◆ **Task to carry out**
Every line below should come back exactly as written, though the pictures stay out.

◆ **Exercise materials**
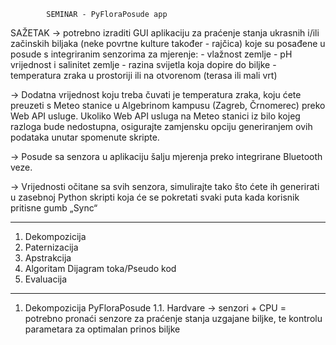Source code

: 			SEMINAR - PyFloraPosude app

SAŽETAK -> potrebno izraditi GUI aplikaciju za praćenje stanja ukrasnih i/ili začinskih biljaka (neke povrtne kulture također - rajčica) koje su posađene u posude s integriranim senzorima za mjerenje:
	- vlažnost zemlje
	- pH vrijednost i salinitet zemlje
	- razina svijetla koja dopire do biljke
	- temperatura zraka u prostoriji ili na otvorenom 	(terasa ili mali vrt)

-> Dodatna vrijednost koju treba čuvati je temperatura zraka, koju ćete preuzeti s Meteo stanice u Algebrinom kampusu (Zagreb, Črnomerec) preko Web API usluge. Ukoliko Web API usluga na Meteo stanici iz bilo kojeg razloga bude nedostupna, osigurajte zamjensku opciju generiranjem ovih podataka unutar spomenute skripte.

-> Posude sa senzora u aplikaciju šalju mjerenja preko integrirane Bluetooth veze.

-> Vrijednosti očitane sa svih senzora, simulirajte tako što ćete ih generirati u zasebnoj Python 
skripti koja će se pokretati svaki puta kada korisnik pritisne gumb „Sync“ 

----------------------------------------------------------------------------------

1. Dekompozicija
2. Paternizacija
3. Apstrakcija
4. Algoritam
	Dijagram toka/Pseudo kod
5. Evaluacija

----------------------------------------------------------------------------------

1. Dekompozicija PyFloraPosude
	1.1. Hardvare
	-> senzori + CPU = potrebno pronaći senzore za praćenje stanja uzgajane biljke, te kontrolu parametara za optimalan prinos biljke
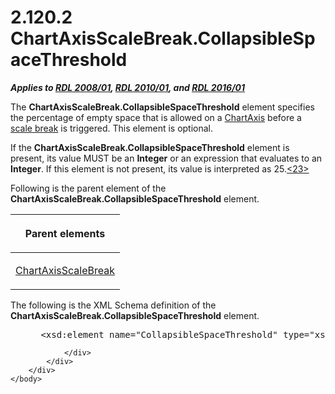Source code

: <html dir="LTR" xmlns:mshelp="http://msdn.microsoft.com/mshelp" xmlns:ddue="http://ddue.schemas.microsoft.com/authoring/2003/5" xmlns:xlink="http://www.w3.org/1999/xlink" xmlns:tool="http://www.microsoft.com/tooltip">
    <head>
        <meta http-equiv="Content-Type" content="text/html; CHARSET=utf-8"></meta>
        <meta name="save" content="history"></meta>
        <title>2.120.2 ChartAxisScaleBreak.CollapsibleSpaceThreshold</title>
        <xml>
            <mshelp:toctitle title="2.120.2 ChartAxisScaleBreak.CollapsibleSpaceThreshold"></mshelp:toctitle>
            <mshelp:rltitle title="[MS-RDL]: ChartAxisScaleBreak.CollapsibleSpaceThreshold"></mshelp:rltitle>
            <mshelp:keyword index="A" term="142a1713-1bb5-40d6-8165-27733659431c"></mshelp:keyword>
            <mshelp:attr name="DCSext.ContentType" value="open specification"></mshelp:attr>
            <mshelp:attr name="AssetID" value="142a1713-1bb5-40d6-8165-27733659431c"></mshelp:attr>
            <mshelp:attr name="TopicType" value="kbRef"></mshelp:attr>
            <mshelp:attr name="DCSext.Title" value="[MS-RDL]: ChartAxisScaleBreak.CollapsibleSpaceThreshold" />
        </xml>
    </head>
    <body>
        <div id="header">
            <h1 class="heading">2.120.2 ChartAxisScaleBreak.CollapsibleSpaceThreshold</h1>
        </div>
        <div id="mainSection">
            <div id="mainBody">
                <div id="allHistory" class="saveHistory"></div>
                <div id="sectionSection0" class="section" name="collapseableSection">
                    

<p><b><i>Applies to </i></b><a href="1e855f94-4617-47e4-b89e-0856c6cb420f.htm"><b><i>RDL 2008/01</i></b></a><b><i>,
</i></b><a href="3428e690-a348-4ec7-8a6a-8efb42d2cdee.htm"><b><i>RDL 2010/01</i></b></a><b><i>,
and </i></b><a href="52ce3983-2bfc-4e72-9359-42aaf5fe4509.htm"><b><i>RDL 2016/01</i></b></a></p>

<p>The <b>ChartAxisScaleBreak.CollapsibleSpaceThreshold</b>
element specifies the percentage of empty space that is allowed on a <a href="0c19f1cb-ef68-4c28-a2d0-8601b7fd0f32.htm">ChartAxis</a> before a <a href="b2482b3f-74ab-4ca8-a9e5-c07955011743.htm#gt_2d4a929f-30aa-49de-98c0-dbee18f13f34">scale break</a> is triggered.
This element is optional.</p>

<p>If the <b>ChartAxisScaleBreak.CollapsibleSpaceThreshold</b>
element is present, its value MUST be an <b>Integer</b> or an expression that
evaluates to an <b>Integer</b>. If this element is not present, its value is
interpreted as 25.<a id="Appendix_A_Target_23"></a><a href="1fe5fd87-2de5-4b2c-b762-5a4fd1373621.htm#Appendix_A_23" aria-label="Product behavior note 23">&lt;23&gt;</a></p>

<p>Following is the parent element of the <b>ChartAxisScaleBreak.CollapsibleSpaceThreshold</b>
element.</p>

<table>
 <thead>
  <tr>
   <th>
   <p>Parent elements</p>
   </th>
  </tr>
 </thead>
 <tr>
  <td>
  <p><a href="2933ab6c-fef1-4e72-8f2f-fae83e9e3bb8.htm">ChartAxisScaleBreak</a></p>
  </td>
 </tr>
</table>

<p>The following is the XML Schema definition of the <b>ChartAxisScaleBreak.CollapsibleSpaceThreshold</b>
element.</p>

<dl>
<dd>
<div><pre> &lt;xsd:element name=&quot;CollapsibleSpaceThreshold&quot; type=&quot;xsd:string&quot; minOccurs=&quot;0&quot; /&gt;
</pre></div>
</dd></dl>


                </div>
            </div>
        </div>
    </body>
</html>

◆ **Reply to the exercise**
Source code

: 			SEMINAR - PyFloraPosude app

SAŽETAK -> potrebno izraditi GUI aplikaciju za praćenje stanja ukrasnih i/ili začinskih biljaka (neke povrtne kulture također - rajčica) koje su posađene u posude s integriranim senzorima za mjerenje:
	- vlažnost zemlje
	- pH vrijednost i salinitet zemlje
	- razina svijetla koja dopire do biljke
	- temperatura zraka u prostoriji ili na otvorenom 	(terasa ili mali vrt)

-> Dodatna vrijednost koju treba čuvati je temperatura zraka, koju ćete preuzeti s Meteo stanice u Algebrinom kampusu (Zagreb, Črnomerec) preko Web API usluge. Ukoliko Web API usluga na Meteo stanici iz bilo kojeg razloga bude nedostupna, osigurajte zamjensku opciju generiranjem ovih podataka unutar spomenute skripte.

-> Posude sa senzora u aplikaciju šalju mjerenja preko integrirane Bluetooth veze.

-> Vrijednosti očitane sa svih senzora, simulirajte tako što ćete ih generirati u zasebnoj Python 
skripti koja će se pokretati svaki puta kada korisnik pritisne gumb „Sync“ 

----------------------------------------------------------------------------------

1. Dekompozicija
2. Paternizacija
3. Apstrakcija
4. Algoritam
	Dijagram toka/Pseudo kod
5. Evaluacija

----------------------------------------------------------------------------------

1. Dekompozicija PyFloraPosude
	1.1. Hardvare
	-> senzori + CPU = potrebno pronaći senzore za praćenje stanja uzgajane biljke, te kontrolu parametara za optimalan prinos biljke
Source code

: <html dir="LTR" xmlns:mshelp="http://msdn.microsoft.com/mshelp" xmlns:ddue="http://ddue.schemas.microsoft.com/authoring/2003/5" xmlns:xlink="http://www.w3.org/1999/xlink" xmlns:tool="http://www.microsoft.com/tooltip">
    <head>
        <meta http-equiv="Content-Type" content="text/html; CHARSET=utf-8"></meta>
        <meta name="save" content="history"></meta>
        <title>2.120.2 ChartAxisScaleBreak.CollapsibleSpaceThreshold</title>
        <xml>
            <mshelp:toctitle title="2.120.2 ChartAxisScaleBreak.CollapsibleSpaceThreshold"></mshelp:toctitle>
            <mshelp:rltitle title="[MS-RDL]: ChartAxisScaleBreak.CollapsibleSpaceThreshold"></mshelp:rltitle>
            <mshelp:keyword index="A" term="142a1713-1bb5-40d6-8165-27733659431c"></mshelp:keyword>
            <mshelp:attr name="DCSext.ContentType" value="open specification"></mshelp:attr>
            <mshelp:attr name="AssetID" value="142a1713-1bb5-40d6-8165-27733659431c"></mshelp:attr>
            <mshelp:attr name="TopicType" value="kbRef"></mshelp:attr>
            <mshelp:attr name="DCSext.Title" value="[MS-RDL]: ChartAxisScaleBreak.CollapsibleSpaceThreshold" />
        </xml>
    </head>
    <body>
        <div id="header">
            <h1 class="heading">2.120.2 ChartAxisScaleBreak.CollapsibleSpaceThreshold</h1>
        </div>
        <div id="mainSection">
            <div id="mainBody">
                <div id="allHistory" class="saveHistory"></div>
                <div id="sectionSection0" class="section" name="collapseableSection">
                    

<p><b><i>Applies to </i></b><a href="1e855f94-4617-47e4-b89e-0856c6cb420f.htm"><b><i>RDL 2008/01</i></b></a><b><i>,
</i></b><a href="3428e690-a348-4ec7-8a6a-8efb42d2cdee.htm"><b><i>RDL 2010/01</i></b></a><b><i>,
and </i></b><a href="52ce3983-2bfc-4e72-9359-42aaf5fe4509.htm"><b><i>RDL 2016/01</i></b></a></p>

<p>The <b>ChartAxisScaleBreak.CollapsibleSpaceThreshold</b>
element specifies the percentage of empty space that is allowed on a <a href="0c19f1cb-ef68-4c28-a2d0-8601b7fd0f32.htm">ChartAxis</a> before a <a href="b2482b3f-74ab-4ca8-a9e5-c07955011743.htm#gt_2d4a929f-30aa-49de-98c0-dbee18f13f34">scale break</a> is triggered.
This element is optional.</p>

<p>If the <b>ChartAxisScaleBreak.CollapsibleSpaceThreshold</b>
element is present, its value MUST be an <b>Integer</b> or an expression that
evaluates to an <b>Integer</b>. If this element is not present, its value is
interpreted as 25.<a id="Appendix_A_Target_23"></a><a href="1fe5fd87-2de5-4b2c-b762-5a4fd1373621.htm#Appendix_A_23" aria-label="Product behavior note 23">&lt;23&gt;</a></p>

<p>Following is the parent element of the <b>ChartAxisScaleBreak.CollapsibleSpaceThreshold</b>
element.</p>

<table>
 <thead>
  <tr>
   <th>
   <p>Parent elements</p>
   </th>
  </tr>
 </thead>
 <tr>
  <td>
  <p><a href="2933ab6c-fef1-4e72-8f2f-fae83e9e3bb8.htm">ChartAxisScaleBreak</a></p>
  </td>
 </tr>
</table>

<p>The following is the XML Schema definition of the <b>ChartAxisScaleBreak.CollapsibleSpaceThreshold</b>
element.</p>

<dl>
<dd>
<div><pre> &lt;xsd:element name=&quot;CollapsibleSpaceThreshold&quot; type=&quot;xsd:string&quot; minOccurs=&quot;0&quot; /&gt;
</pre></div>
</dd></dl>


                </div>
            </div>
        </div>
    </body>
</html>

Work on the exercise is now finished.